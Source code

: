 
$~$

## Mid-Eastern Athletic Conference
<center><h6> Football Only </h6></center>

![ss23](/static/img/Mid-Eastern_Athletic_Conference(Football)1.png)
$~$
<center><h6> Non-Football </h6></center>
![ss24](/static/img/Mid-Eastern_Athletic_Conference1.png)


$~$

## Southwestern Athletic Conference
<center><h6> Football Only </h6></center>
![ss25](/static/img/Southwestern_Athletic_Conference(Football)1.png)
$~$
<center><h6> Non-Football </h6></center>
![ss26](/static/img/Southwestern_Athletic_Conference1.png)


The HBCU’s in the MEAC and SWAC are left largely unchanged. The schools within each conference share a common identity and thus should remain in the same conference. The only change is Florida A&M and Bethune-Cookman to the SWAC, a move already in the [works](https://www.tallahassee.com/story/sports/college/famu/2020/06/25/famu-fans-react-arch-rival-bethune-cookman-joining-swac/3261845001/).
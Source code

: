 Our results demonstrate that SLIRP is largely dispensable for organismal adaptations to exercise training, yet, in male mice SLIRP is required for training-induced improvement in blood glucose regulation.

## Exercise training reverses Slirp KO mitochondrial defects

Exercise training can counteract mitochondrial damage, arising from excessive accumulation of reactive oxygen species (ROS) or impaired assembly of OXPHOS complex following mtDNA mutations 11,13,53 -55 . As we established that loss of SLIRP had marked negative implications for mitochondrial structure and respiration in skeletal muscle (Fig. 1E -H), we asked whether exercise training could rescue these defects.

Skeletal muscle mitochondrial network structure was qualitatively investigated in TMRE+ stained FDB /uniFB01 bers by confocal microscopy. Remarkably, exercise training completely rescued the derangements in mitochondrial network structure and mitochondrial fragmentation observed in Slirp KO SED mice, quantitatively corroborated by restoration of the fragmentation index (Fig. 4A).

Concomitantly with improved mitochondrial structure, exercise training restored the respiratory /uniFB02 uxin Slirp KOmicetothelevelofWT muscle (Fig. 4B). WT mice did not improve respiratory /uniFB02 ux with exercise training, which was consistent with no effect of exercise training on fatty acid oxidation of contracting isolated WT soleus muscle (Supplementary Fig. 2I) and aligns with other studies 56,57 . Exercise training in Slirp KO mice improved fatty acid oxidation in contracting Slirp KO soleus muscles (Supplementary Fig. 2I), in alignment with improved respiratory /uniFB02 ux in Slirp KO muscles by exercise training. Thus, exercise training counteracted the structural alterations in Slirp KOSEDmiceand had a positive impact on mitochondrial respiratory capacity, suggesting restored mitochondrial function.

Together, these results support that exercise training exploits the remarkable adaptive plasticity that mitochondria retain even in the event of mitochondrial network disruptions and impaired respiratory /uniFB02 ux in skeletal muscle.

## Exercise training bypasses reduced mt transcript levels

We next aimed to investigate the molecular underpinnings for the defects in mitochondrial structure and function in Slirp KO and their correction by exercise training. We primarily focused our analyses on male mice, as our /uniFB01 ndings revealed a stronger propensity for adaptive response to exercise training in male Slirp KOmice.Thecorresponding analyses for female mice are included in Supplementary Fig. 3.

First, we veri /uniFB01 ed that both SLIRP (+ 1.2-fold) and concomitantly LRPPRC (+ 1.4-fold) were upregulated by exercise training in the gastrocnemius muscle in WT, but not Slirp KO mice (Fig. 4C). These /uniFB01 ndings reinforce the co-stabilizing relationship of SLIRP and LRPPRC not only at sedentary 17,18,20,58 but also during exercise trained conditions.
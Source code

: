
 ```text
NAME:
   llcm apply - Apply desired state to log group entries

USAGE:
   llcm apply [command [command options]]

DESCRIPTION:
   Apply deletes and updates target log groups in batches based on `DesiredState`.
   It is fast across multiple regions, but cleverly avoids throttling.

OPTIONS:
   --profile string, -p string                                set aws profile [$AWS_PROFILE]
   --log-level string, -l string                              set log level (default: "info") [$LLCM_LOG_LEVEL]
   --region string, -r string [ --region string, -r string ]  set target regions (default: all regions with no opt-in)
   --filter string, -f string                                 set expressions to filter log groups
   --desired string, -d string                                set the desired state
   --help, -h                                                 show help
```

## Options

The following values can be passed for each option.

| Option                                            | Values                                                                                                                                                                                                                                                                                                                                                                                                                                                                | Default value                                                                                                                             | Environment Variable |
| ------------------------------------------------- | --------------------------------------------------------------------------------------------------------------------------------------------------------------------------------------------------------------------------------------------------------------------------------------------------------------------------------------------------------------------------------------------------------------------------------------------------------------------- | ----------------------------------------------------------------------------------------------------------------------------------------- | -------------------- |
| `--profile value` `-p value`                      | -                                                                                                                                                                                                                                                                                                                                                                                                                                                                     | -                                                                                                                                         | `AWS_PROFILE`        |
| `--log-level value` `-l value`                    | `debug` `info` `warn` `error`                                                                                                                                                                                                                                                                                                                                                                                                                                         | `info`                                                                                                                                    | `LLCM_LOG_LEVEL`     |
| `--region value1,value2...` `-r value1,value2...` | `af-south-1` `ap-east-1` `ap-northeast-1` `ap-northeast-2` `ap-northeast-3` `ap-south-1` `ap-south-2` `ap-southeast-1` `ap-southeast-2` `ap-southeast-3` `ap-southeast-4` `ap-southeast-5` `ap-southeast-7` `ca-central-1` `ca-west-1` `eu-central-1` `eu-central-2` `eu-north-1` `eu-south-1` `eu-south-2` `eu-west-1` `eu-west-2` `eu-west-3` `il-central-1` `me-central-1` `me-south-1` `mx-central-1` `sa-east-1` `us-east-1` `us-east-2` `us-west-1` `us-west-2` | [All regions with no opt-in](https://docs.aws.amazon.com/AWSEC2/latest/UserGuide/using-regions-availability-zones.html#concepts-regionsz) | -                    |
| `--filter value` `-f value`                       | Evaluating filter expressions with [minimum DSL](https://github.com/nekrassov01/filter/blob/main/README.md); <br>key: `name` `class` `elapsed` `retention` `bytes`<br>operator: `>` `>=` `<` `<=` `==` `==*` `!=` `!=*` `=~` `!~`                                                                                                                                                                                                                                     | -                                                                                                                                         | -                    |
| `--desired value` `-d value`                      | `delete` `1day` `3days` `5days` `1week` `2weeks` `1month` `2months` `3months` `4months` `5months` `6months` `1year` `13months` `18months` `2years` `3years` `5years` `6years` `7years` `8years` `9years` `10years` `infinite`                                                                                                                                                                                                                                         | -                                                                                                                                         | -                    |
_ _ _
Problem: Search the records for the word "results" and copy out every line that holds it.

Your solution:
: Our results demonstrate that SLIRP is largely dispensable for organismal adaptations to exercise training, yet, in male mice SLIRP is required for training-induced improvement in blood glucose regulation.
Together, these results support that exercise training exploits the remarkable adaptive plasticity that mitochondria retain even in the event of mitochondrial network disruptions and impaired respiratory /uniFB02 ux in skeletal muscle.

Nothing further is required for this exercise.